しかし、なぜ現行の「DVR-UM16S」【B】とアイ・オーのPC【2】の組み合わせのときだけ、倍速が上がるのだろう。同じマザーボード、同じビデオカードなのに、異なる結果が出るのがわからない。また、「DVR-UM16S」【B】およびアイ・オーから借用したドライブ【C】とアイ・オーのPC【2】の組み合わせのときだけ、NEROで表示されるデバイス名の先頭が、他のPCとは異なるのもわからない。
念のため、アイ・オーに何か特殊なドライバを入れているのかと確認したが、「OSをクリーンインストール後にマザーボード付属のチップセットCDを入れたのみである」という。

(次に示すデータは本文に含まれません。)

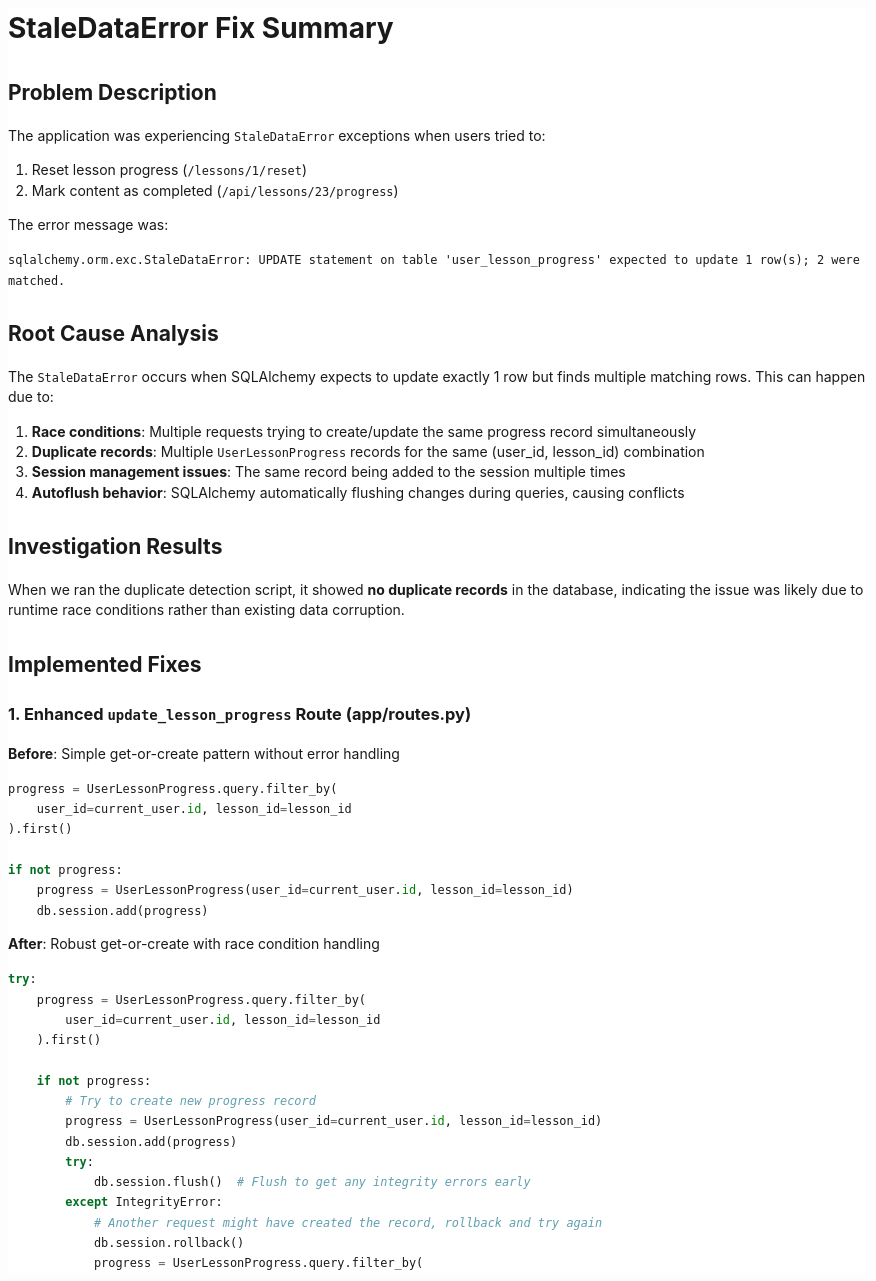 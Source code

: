 # StaleDataError Fix Summary

## Problem Description
The application was experiencing `StaleDataError` exceptions when users tried to:
1. Reset lesson progress (`/lessons/1/reset`)
2. Mark content as completed (`/api/lessons/23/progress`)

The error message was:
```
sqlalchemy.orm.exc.StaleDataError: UPDATE statement on table 'user_lesson_progress' expected to update 1 row(s); 2 were matched.
```

## Root Cause Analysis
The `StaleDataError` occurs when SQLAlchemy expects to update exactly 1 row but finds multiple matching rows. This can happen due to:

1. **Race conditions**: Multiple requests trying to create/update the same progress record simultaneously
2. **Duplicate records**: Multiple `UserLessonProgress` records for the same (user_id, lesson_id) combination
3. **Session management issues**: The same record being added to the session multiple times
4. **Autoflush behavior**: SQLAlchemy automatically flushing changes during queries, causing conflicts

## Investigation Results
When we ran the duplicate detection script, it showed **no duplicate records** in the database, indicating the issue was likely due to runtime race conditions rather than existing data corruption.

## Implemented Fixes

### 1. Enhanced `update_lesson_progress` Route (app/routes.py)
**Before**: Simple get-or-create pattern without error handling
```python
progress = UserLessonProgress.query.filter_by(
    user_id=current_user.id, lesson_id=lesson_id
).first()

if not progress:
    progress = UserLessonProgress(user_id=current_user.id, lesson_id=lesson_id)
    db.session.add(progress)
```

**After**: Robust get-or-create with race condition handling
```python
try:
    progress = UserLessonProgress.query.filter_by(
        user_id=current_user.id, lesson_id=lesson_id
    ).first()
    
    if not progress:
        # Try to create new progress record
        progress = UserLessonProgress(user_id=current_user.id, lesson_id=lesson_id)
        db.session.add(progress)
        try:
            db.session.flush()  # Flush to get any integrity errors early
        except IntegrityError:
            # Another request might have created the record, rollback and try again
            db.session.rollback()
            progress = UserLessonProgress.query.filter_by(
```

そこで、アイ・オーの許諾を得て、新しいHDDをもう1つ用意し、【2】のPCにWindows XP Professinalをクリーンインストールした。つまりWindowsの標準環境で測り直してみようというわけだ。この環境を【4】とする。
【A】×【4】 |
【B】×【4】 |
【C】×【4】 |
【D】×【4】 |
ここまでのベンチマークテストの結果を表にまとめてみよう。
ドライブ/PC | 【1】編集部PC | 【2】アイ・オーPC | 【3】バッファローPC | 【4】アイ・オーPC2 |
【A】「DVR-UM16A」 | 6分12秒 | 6分15秒 | 6分11秒 | 6分12秒 |
【B】「DVR-UM16S」 | 6分11秒 | 6分06秒 | 6分23秒 | 6分11秒 |
【C】アイ・オー貸与品 | 5分55秒 | 5分55秒 | 5分55秒 | 5分55秒 |
【D】バッファロー試作機 | 6分47秒 | × | 6分41秒 | 6分29秒 |
【4】の結果は、編集部が用意したPC【1】に近いものとなった。とくに、DVR-UM16Sの結果【B】×【4】は、送られてきた状態【B】×【2】より5秒遅くなり、倍速も15倍速に届かなくなっている。また、デバイス名も他のPCと同じく[2:0]と表示されるようになった。
●バッファローは新ファームを知らなかったのか
もう1つ、残った疑問がある。
新ファームウェアを搭載したドライブは、Intelチップセット環境でもきちんと16倍速で動く。ということは、バッファローが発売中止を決めた時点では、このファームウェアの存在を知らなかったことになる。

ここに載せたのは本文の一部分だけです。